Assinar

reXistência: Ser ou não ser

A ideia da taxa Tobin é tributar com uma pequena taxa (0,1%) todas as transações financeiras internacionais de modo a combater e reduzir a especulação financeira.

Cláudia Oliveira, jurista, assessora no Parlamento Europeu rexistencia.co@gmail.com

“Ser ou não ser, eis a questão” – assim começa o solilóquio que Shakespeare redigiu para Hamlet, que nos confronta com uma intrigante e pertinente dúvida existencial. Inicialmente, lembrei-me deste texto não por uma questão filosófica pertinente, mas porque planeava escrever sobre a recente aprovação, pelo Parlamento Europeu, de um sistema comum de taxação das transações financeiras, também conhecido como taxa Tobin, por ter sido proposto por James Tobin, em 1972. O trocadilho fácil entre o original (to be or not to be) e o “tobin or not tobin” surgiu de modo quase automático, no entanto, o ponto de partida merecia uma reflexão mais séria que um mero jogo de palavras.

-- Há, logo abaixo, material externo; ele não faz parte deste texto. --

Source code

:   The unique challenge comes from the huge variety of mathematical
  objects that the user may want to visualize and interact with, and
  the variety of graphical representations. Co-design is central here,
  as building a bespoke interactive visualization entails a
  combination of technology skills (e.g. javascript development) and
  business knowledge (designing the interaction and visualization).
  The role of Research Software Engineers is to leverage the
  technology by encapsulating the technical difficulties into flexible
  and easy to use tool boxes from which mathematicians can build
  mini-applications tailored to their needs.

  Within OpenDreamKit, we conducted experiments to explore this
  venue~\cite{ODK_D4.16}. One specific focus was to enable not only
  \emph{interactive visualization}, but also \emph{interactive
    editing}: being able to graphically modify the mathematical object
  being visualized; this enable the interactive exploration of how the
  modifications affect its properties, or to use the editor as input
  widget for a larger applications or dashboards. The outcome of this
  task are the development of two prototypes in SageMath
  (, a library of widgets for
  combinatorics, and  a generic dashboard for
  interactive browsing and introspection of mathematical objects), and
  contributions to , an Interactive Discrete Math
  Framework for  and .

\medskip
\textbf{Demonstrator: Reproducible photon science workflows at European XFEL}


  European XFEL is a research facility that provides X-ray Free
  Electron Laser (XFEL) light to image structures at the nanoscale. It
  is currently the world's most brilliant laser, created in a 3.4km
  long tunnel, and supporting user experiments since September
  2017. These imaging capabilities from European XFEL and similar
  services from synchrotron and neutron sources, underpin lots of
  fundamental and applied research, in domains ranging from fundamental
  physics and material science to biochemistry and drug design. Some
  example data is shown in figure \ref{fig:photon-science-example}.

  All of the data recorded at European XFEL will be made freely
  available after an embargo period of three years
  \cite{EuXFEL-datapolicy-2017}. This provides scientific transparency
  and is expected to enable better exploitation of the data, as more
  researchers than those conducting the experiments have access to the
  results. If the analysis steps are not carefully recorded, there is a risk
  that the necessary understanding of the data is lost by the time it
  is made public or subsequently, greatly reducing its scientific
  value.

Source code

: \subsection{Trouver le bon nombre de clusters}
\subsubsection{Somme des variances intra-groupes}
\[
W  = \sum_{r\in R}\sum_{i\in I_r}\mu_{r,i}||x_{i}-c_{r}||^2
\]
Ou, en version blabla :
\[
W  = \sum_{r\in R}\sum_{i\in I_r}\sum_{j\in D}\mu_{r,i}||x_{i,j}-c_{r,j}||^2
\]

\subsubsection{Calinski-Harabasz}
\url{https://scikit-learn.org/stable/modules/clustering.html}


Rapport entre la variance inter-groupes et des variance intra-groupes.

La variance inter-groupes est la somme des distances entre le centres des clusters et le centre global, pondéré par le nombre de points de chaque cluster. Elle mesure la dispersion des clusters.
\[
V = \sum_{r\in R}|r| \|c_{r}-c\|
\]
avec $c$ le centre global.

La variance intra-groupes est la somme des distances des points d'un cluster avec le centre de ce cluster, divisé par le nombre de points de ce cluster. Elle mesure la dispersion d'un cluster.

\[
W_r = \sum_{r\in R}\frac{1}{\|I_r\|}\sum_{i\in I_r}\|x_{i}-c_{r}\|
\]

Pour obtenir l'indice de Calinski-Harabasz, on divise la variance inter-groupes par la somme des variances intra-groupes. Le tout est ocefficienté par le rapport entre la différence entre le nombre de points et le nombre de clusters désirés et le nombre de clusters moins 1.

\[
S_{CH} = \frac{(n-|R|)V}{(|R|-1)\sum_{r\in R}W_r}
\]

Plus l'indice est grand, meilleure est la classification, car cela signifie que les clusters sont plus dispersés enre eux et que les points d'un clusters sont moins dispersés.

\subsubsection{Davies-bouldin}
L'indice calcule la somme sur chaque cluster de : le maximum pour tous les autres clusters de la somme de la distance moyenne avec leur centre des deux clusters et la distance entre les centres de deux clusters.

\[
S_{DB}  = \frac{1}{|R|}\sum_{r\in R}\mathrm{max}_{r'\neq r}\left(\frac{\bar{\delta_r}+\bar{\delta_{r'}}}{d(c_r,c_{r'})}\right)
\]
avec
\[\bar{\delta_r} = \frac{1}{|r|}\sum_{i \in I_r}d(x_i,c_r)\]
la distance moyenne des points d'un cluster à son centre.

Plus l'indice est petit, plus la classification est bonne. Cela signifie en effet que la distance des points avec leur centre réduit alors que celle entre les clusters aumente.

A ideia da taxa Tobin é tributar com uma pequena taxa (0,1%) todas as transações financeiras internacionais de modo a combater e reduzir a especulação financeira e reverter as receitas para o desenvolvimento dos países do terceiro mundo, contribuindo para eliminar as desigualdades.

É uma ideia simples, é um valor quase insignificante face aos montantes transacionados e, contudo, foram necessários 40 anos e uma crise económica e financeira que ameaça comprometer o Euro e a estabilidade da União Europeia, para que fosse tomada alguma medida no sentido da sua aprovação.

É então que volta a questão do “tobin ou não tobin”, porque, na verdade, o que se aprovou foi apenas a ideia da tributação, pois as receitas reverterão para os orçamentos europeu e nacionais. Contudo, mantém-se o objetivo de mitigar a especulação financeira e de responsabilizar os mercados. É inegável que com esta taxa se dá um claro sinal aos mercados financeiros, que não são intocáveis, também eles têm de pagar a crise que criaram.

Aprovada a Resolução do Parlamento Europeu, falta agora a decisão do Conselho Europeu, e aqui surge novamente a questão do ser ou não ser. O Conselho Europeu são os governos dos Estados Membros. Não é uma entidade abstrata qualquer, a quem muitas vezes convém chamar tão somente Bruxelas, porque não se querem assumir responsabilidades das decisões tomadas e nas quais se participou. É como um jantar coletivo onde quem cozinhou se senta à mesa e perante uma opinião mais elogiosa dos convivas não hesita em reclamar a autoria do prato, mas se a comida não agradar ou for mesmo intragável diz que foi a cozinha.

Entre o ser ou não ser a que o Governo português nos foi habituando, esperemos que desta vez opte por um ser efetivo e contribua para que também os mercados paguem a crise.